In her e-mail, Campbell defended the decision and praised Stanley.

"Mr. Stanley is an excellent ambassador for the trapping industry in the NWT and personifies another unique aspect of life in the North. His involvement in the trade mission to China and Japan, being an actual producer, bought an added dimension to the marketing of the brand," she stated.

Mark Taylor, the trapper relations manager with the Fur Harvesters Auction, based in North Bay, Ont., said he understands why the GNWT would want to market its fur even if the supply is finite.

"The intention would be to try to get more buyers in China interested in, and buying, NWT fur so that the price would increase," Taylor said.

"They are trying to get new buyers that did not know about NWT fur, increasing demand and upping the price per skin."
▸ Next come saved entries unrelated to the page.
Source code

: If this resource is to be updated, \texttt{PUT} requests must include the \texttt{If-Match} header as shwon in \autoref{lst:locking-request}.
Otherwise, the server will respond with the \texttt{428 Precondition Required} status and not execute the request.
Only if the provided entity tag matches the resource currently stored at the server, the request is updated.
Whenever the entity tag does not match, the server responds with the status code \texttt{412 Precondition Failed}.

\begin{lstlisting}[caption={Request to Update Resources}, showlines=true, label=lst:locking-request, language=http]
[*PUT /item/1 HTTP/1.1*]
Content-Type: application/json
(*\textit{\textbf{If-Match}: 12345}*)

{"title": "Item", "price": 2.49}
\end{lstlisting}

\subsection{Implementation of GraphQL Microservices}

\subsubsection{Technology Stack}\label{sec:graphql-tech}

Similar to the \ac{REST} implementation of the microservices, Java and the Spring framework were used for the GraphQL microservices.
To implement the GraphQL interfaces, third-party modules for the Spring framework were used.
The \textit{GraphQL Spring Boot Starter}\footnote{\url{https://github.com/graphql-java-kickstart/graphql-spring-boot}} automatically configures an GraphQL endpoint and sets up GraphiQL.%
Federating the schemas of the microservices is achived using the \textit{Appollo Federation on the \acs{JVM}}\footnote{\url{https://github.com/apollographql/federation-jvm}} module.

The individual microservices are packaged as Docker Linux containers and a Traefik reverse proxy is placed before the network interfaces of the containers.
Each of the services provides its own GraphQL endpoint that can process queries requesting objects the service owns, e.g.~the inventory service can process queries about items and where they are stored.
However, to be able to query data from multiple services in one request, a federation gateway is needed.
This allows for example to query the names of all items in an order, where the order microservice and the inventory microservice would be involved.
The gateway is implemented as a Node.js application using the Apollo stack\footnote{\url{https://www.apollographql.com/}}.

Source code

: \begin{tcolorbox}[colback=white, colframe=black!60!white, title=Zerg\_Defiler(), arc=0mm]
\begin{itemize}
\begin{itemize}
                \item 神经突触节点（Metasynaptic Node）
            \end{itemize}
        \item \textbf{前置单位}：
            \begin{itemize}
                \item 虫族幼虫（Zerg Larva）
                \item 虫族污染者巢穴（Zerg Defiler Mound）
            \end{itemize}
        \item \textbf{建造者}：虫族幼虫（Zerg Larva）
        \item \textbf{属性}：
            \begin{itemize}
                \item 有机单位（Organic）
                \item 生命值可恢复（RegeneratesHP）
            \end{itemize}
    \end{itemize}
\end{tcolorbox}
Taylor agrees that some NWT fur is considered the best in the world.

"Marten, lynx, wolverine, wolves are some of the best fur that comes out of North America," he said.

Taylor said that it is his organization that actually sells NWT furs. He explained that the process is a little bit complicated.

"The territorial government has a program set up whereby they pay trappers an advance for their furs, they then send the furs to us on consignment. When the fur is sold we send the money back to the NWT and then the disperse that money if the fur sold for more than the trappers advance."

Radcliffe said that amounts to an artificial marketplace, calling it unfair to taxpayers and people who want to trap but can't get a licence.